▸ Recorded information:
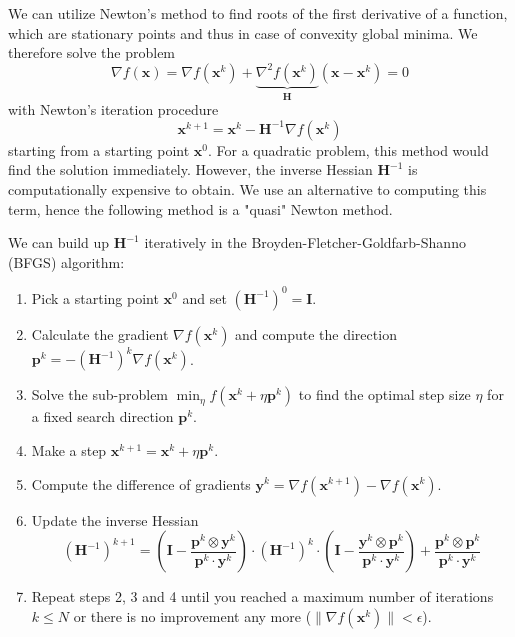 We can utilize Newton's method to find roots of the first derivative of a function, which are stationary points and thus in case of convexity global minima.
We therefore solve the problem 
\begin{equation}
    \nabla f(\mathbf{x}) = \nabla f(\mathbf{x}^k) + \underbrace{\nabla^2 f(\mathbf{x}^k)}_{\mathbf{H}} (\mathbf{x}-\mathbf{x}^k) = 0
\end{equation}
with Newton's iteration procedure 
\begin{equation}
    \mathbf{x}^{k+1} = \mathbf{x}^k  - \mathbf{H}^{-1} \nabla f(\mathbf{x}^k) 
\end{equation}
starting from a starting point $\mathbf{x}^0$. For a quadratic problem, this method would find the solution immediately. However, the inverse Hessian $\mathbf{H}^{-1}$ is computationally expensive to obtain. We use an alternative to computing this term, hence the following method is a "quasi" Newton method. 

We can build up $\mathbf{H}^{-1}$ iteratively in the Broyden-Fletcher-Goldfarb-Shanno (BFGS) \cite{Broyden1970, Fletcher1970, Goldfarb1970, Shanno1970} algorithm: 
\begin{enumerate}
    \item Pick a starting point $\mathbf{x}^0$ and set $(\mathbf{H}^{-1})^0=\mathbf{I}$.
    \item Calculate the gradient $\nabla f(\mathbf{x}^k)$ and compute the direction $\mathbf{p}^k = - (\mathbf{H}^{-1})^k \nabla f(\mathbf{x}^k)$.
    \item Solve the sub-problem $\min_{\eta} f(\mathbf{x}^k + \eta \mathbf{p}^k)$ to find the optimal step size $\eta$ for a fixed search direction $\mathbf{p}^k$.
    \item Make a step $\mathbf{x}^{k+1} = \mathbf{x}^k + \eta \mathbf{p}^k$.
    \item Compute the difference of gradients $ \mathbf{y}^k = \nabla f(\mathbf{x}^{k+1}) - \nabla f(\mathbf{x}^k)$.
    \item Update the inverse Hessian 
    \begin{equation}
        \nonumber
        (\mathbf{H}^{-1})^{k+1} = 
            \left(\mathbf{I} - \frac{\mathbf{p}^k \otimes \mathbf{y}^k}{\mathbf{p}^k \cdot \mathbf{y}^k} \right)
            \cdot
            (\mathbf{H}^{-1})^k
            \cdot
            \left(\mathbf{I} - \frac{\mathbf{y}^k \otimes \mathbf{p}^k}{\mathbf{p}^k \cdot \mathbf{y}^k} \right) 
            + 
            \frac{\mathbf{p}^k \otimes \mathbf{p}^k}{\mathbf{p}^k \cdot \mathbf{y}^k}
    \end{equation}
    \item Repeat steps 2, 3 and 4 until you reached a maximum number of iterations $k \le N$ or there is no improvement any more ($ \lVert \nabla f(\mathbf{x}^k) \rVert < \epsilon$). 
\end{enumerate}

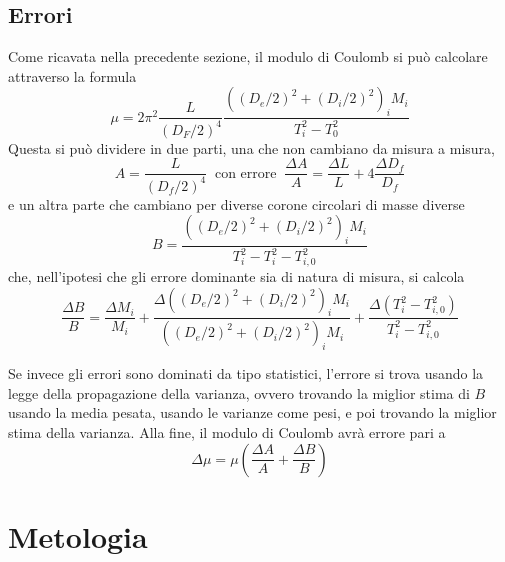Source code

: \documentclass[a4paper]{article}
\begin{document}
\subsection{Errori}
Come ricavata nella precedente sezione, il modulo di Coulomb si può calcolare attraverso la formula
\begin{equation}
    \mu = 2\pi^2 \frac{L}{(D_F/2)^4} \frac{((D_e/2)^2 + (D_i/2)^2)_i M_i}{T^2_i-T^2_0}
\end{equation}
Questa si può dividere in due parti, una che non cambiano da misura a misura, 
\begin{equation}
    A = \frac{L}{(D_f/2)^4} \; \; \text{con errore} \; \; \frac{\Delta A}{A} = \frac{\Delta L}{L} + 4\frac{\Delta D_f}{D_f}
\end{equation}
e un altra parte che cambiano per diverse corone circolari di masse diverse
\begin{equation}
    B = \frac{((D_e/2)^2+(D_i/2)^2)_i M_i}{T^2_i - T^2_i-T^2_{i,0}} 
\end{equation}
che, nell'ipotesi che gli errore dominante sia di natura di misura, si calcola
\begin{equation}
    \frac{\Delta B}{B} = \frac{\Delta M_i}{M_i} + \frac{\Delta ((D_e/2)^2+(D_i/2)^2)_i M_i}{((D_e/2)^2+(D_i/2)^2)_i M_i} + \frac{\Delta (T^2_i-T^2_{i,0})}{T^2_i-T^2_{i,0}}
\end{equation}

Se invece gli errori sono dominati da tipo statistici, l'errore si trova usando la legge della propagazione della varianza, ovvero trovando la miglior stima di $B$ usando la media pesata, usando le varianze come pesi, e poi trovando la miglior stima della varianza. 
Alla fine, il modulo di Coulomb avrà errore pari a 
\begin{equation}
    \Delta \mu = \mu (\frac{\Delta A}{A} + \frac{\Delta B}{B})
\end{equation}

\section{Metologia}
\end{document}
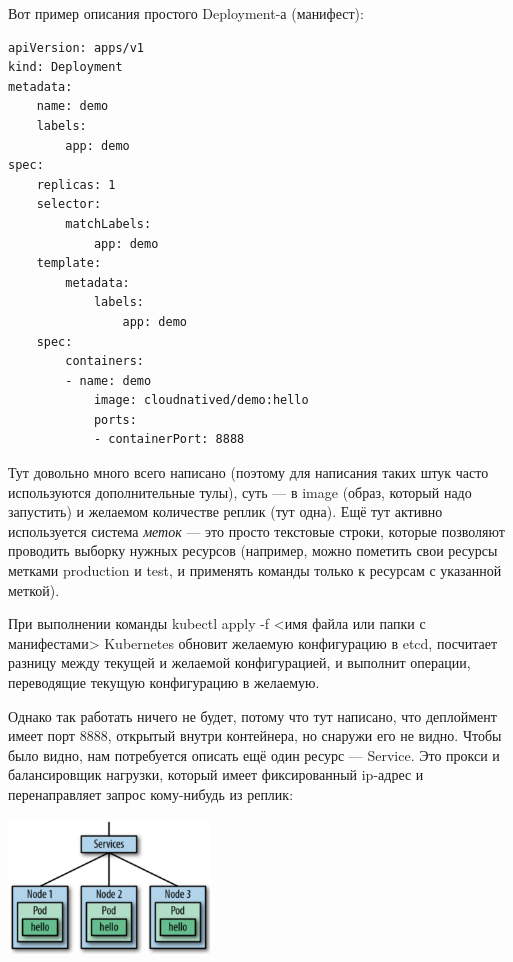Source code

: \documentclass{../../text-style}
\begin{document}
Вот пример описания простого Deployment-а (манифест):

\begin{verbatim}
apiVersion: apps/v1
kind: Deployment
metadata:
    name: demo
    labels:
        app: demo
spec:
    replicas: 1
    selector:
        matchLabels:
            app: demo
    template:
        metadata:
            labels:
                app: demo
    spec:
        containers:
        - name: demo
            image: cloudnatived/demo:hello
            ports:
            - containerPort: 8888
\end{verbatim}


Тут довольно много всего написано (поэтому для написания таких штук часто используются дополнительные тулы), суть --- в image (образ, который надо запустить) и желаемом количестве реплик (тут одна). Ещё тут активно используется система \emph{меток} --- это просто текстовые строки, которые позволяют проводить выборку нужных ресурсов (например, можно пометить свои ресурсы метками production и test, и применять команды только к ресурсам с указанной меткой).

При выполнении команды kubectl apply -f <имя файла или папки с манифестами> Kubernetes обновит желаемую конфигурацию в etcd, посчитает разницу между текущей и желаемой конфигурацией, и выполнит операции, переводящие текущую конфигурацию в желаемую.

Однако так работать ничего не будет, потому что тут написано, что деплоймент имеет порт 8888, открытый внутри контейнера, но снаружи его не видно. Чтобы было видно, нам потребуется описать ещё один ресурс --- Service. Это прокси и балансировщик нагрузки, который имеет фиксированный ip-адрес и перенаправляет запрос кому-нибудь из реплик:

\begin{center}
    \includegraphics[width=0.4\textwidth]{kubernetesServices.png}
\end{center}
\end{document}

▸ The task: The pictures in the entries above should be left out; all else must be copied exactly.

▸ Solution below:
 We can utilize Newton's method to find roots of the first derivative of a function, which are stationary points and thus in case of convexity global minima.
We therefore solve the problem 
\begin{equation}
    \nabla f(\mathbf{x}) = \nabla f(\mathbf{x}^k) + \underbrace{\nabla^2 f(\mathbf{x}^k)}_{\mathbf{H}} (\mathbf{x}-\mathbf{x}^k) = 0
\end{equation}
with Newton's iteration procedure 
\begin{equation}
    \mathbf{x}^{k+1} = \mathbf{x}^k  - \mathbf{H}^{-1} \nabla f(\mathbf{x}^k) 
\end{equation}
starting from a starting point $\mathbf{x}^0$. For a quadratic problem, this method would find the solution immediately. However, the inverse Hessian $\mathbf{H}^{-1}$ is computationally expensive to obtain. We use an alternative to computing this term, hence the following method is a "quasi" Newton method. 

We can build up $\mathbf{H}^{-1}$ iteratively in the Broyden-Fletcher-Goldfarb-Shanno (BFGS) \cite{Broyden1970, Fletcher1970, Goldfarb1970, Shanno1970} algorithm: 
\begin{enumerate}
    \item Pick a starting point $\mathbf{x}^0$ and set $(\mathbf{H}^{-1})^0=\mathbf{I}$.
    \item Calculate the gradient $\nabla f(\mathbf{x}^k)$ and compute the direction $\mathbf{p}^k = - (\mathbf{H}^{-1})^k \nabla f(\mathbf{x}^k)$.
    \item Solve the sub-problem $\min_{\eta} f(\mathbf{x}^k + \eta \mathbf{p}^k)$ to find the optimal step size $\eta$ for a fixed search direction $\mathbf{p}^k$.
    \item Make a step $\mathbf{x}^{k+1} = \mathbf{x}^k + \eta \mathbf{p}^k$.
    \item Compute the difference of gradients $ \mathbf{y}^k = \nabla f(\mathbf{x}^{k+1}) - \nabla f(\mathbf{x}^k)$.
    \item Update the inverse Hessian 
    \begin{equation}
        \nonumber
        (\mathbf{H}^{-1})^{k+1} = 
            \left(\mathbf{I} - \frac{\mathbf{p}^k \otimes \mathbf{y}^k}{\mathbf{p}^k \cdot \mathbf{y}^k} \right)
            \cdot
            (\mathbf{H}^{-1})^k
            \cdot
            \left(\mathbf{I} - \frac{\mathbf{y}^k \otimes \mathbf{p}^k}{\mathbf{p}^k \cdot \mathbf{y}^k} \right) 
            + 
            \frac{\mathbf{p}^k \otimes \mathbf{p}^k}{\mathbf{p}^k \cdot \mathbf{y}^k}
    \end{equation}
    \item Repeat steps 2, 3 and 4 until you reached a maximum number of iterations $k \le N$ or there is no improvement any more ($ \lVert \nabla f(\mathbf{x}^k) \rVert < \epsilon$). 
\end{enumerate}

Source code

: \documentclass[a4paper]{article}
\begin{document}
\subsection{Errori}
Come ricavata nella precedente sezione, il modulo di Coulomb si può calcolare attraverso la formula
\begin{equation}
    \mu = 2\pi^2 \frac{L}{(D_F/2)^4} \frac{((D_e/2)^2 + (D_i/2)^2)_i M_i}{T^2_i-T^2_0}
\end{equation}
Questa si può dividere in due parti, una che non cambiano da misura a misura, 
\begin{equation}
    A = \frac{L}{(D_f/2)^4} \; \; \text{con errore} \; \; \frac{\Delta A}{A} = \frac{\Delta L}{L} + 4\frac{\Delta D_f}{D_f}
\end{equation}
e un altra parte che cambiano per diverse corone circolari di masse diverse
\begin{equation}
    B = \frac{((D_e/2)^2+(D_i/2)^2)_i M_i}{T^2_i - T^2_i-T^2_{i,0}} 
\end{equation}
che, nell'ipotesi che gli errore dominante sia di natura di misura, si calcola
\begin{equation}
    \frac{\Delta B}{B} = \frac{\Delta M_i}{M_i} + \frac{\Delta ((D_e/2)^2+(D_i/2)^2)_i M_i}{((D_e/2)^2+(D_i/2)^2)_i M_i} + \frac{\Delta (T^2_i-T^2_{i,0})}{T^2_i-T^2_{i,0}}
\end{equation}

Se invece gli errori sono dominati da tipo statistici, l'errore si trova usando la legge della propagazione della varianza, ovvero trovando la miglior stima di $B$ usando la media pesata, usando le varianze come pesi, e poi trovando la miglior stima della varianza. 
Alla fine, il modulo di Coulomb avrà errore pari a 
\begin{equation}
    \Delta \mu = \mu (\frac{\Delta A}{A} + \frac{\Delta B}{B})
\end{equation}

\section{Metologia}
\end{document}
Source code

: \documentclass{../../text-style}
\begin{document}
Вот пример описания простого Deployment-а (манифест):

\begin{verbatim}
apiVersion: apps/v1
kind: Deployment
metadata:
    name: demo
    labels:
        app: demo
spec:
    replicas: 1
    selector:
        matchLabels:
            app: demo
    template:
        metadata:
            labels:
                app: demo
    spec:
        containers:
        - name: demo
            image: cloudnatived/demo:hello
            ports:
            - containerPort: 8888
\end{verbatim}


Тут довольно много всего написано (поэтому для написания таких штук часто используются дополнительные тулы), суть --- в image (образ, который надо запустить) и желаемом количестве реплик (тут одна). Ещё тут активно используется система \emph{меток} --- это просто текстовые строки, которые позволяют проводить выборку нужных ресурсов (например, можно пометить свои ресурсы метками production и test, и применять команды только к ресурсам с указанной меткой).

При выполнении команды kubectl apply -f <имя файла или папки с манифестами> Kubernetes обновит желаемую конфигурацию в etcd, посчитает разницу между текущей и желаемой конфигурацией, и выполнит операции, переводящие текущую конфигурацию в желаемую.

Однако так работать ничего не будет, потому что тут написано, что деплоймент имеет порт 8888, открытый внутри контейнера, но снаружи его не видно. Чтобы было видно, нам потребуется описать ещё один ресурс --- Service. Это прокси и балансировщик нагрузки, который имеет фиксированный ip-адрес и перенаправляет запрос кому-нибудь из реплик:

\begin{center}
    \includegraphics[width=0.4\textwidth]{kubernetesServices.png}
\end{center}
\end{document}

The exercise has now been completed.